··· The data

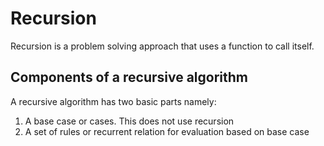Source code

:# Recursion

Recursion is a problem solving approach that uses a function to call itself.

## Components of a recursive algorithm

A recursive algorithm has two basic parts namely:

1. A base case or cases. This does not use recursion
2. A set of rules or recurrent relation for evaluation based on base case
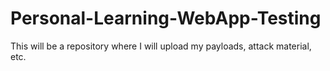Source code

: # Personal-Learning-WebApp-Testing
This will be a repository where I will upload my payloads, attack material, etc.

······

Your objective: Transcribe all of the material exactly and leave out its pictures.

Solution to the problem:
Source code

:# Recursion

Recursion is a problem solving approach that uses a function to call itself.

## Components of a recursive algorithm

A recursive algorithm has two basic parts namely:

1. A base case or cases. This does not use recursion
2. A set of rules or recurrent relation for evaluation based on base case
Source code

: # Personal-Learning-WebApp-Testing
This will be a repository where I will upload my payloads, attack material, etc.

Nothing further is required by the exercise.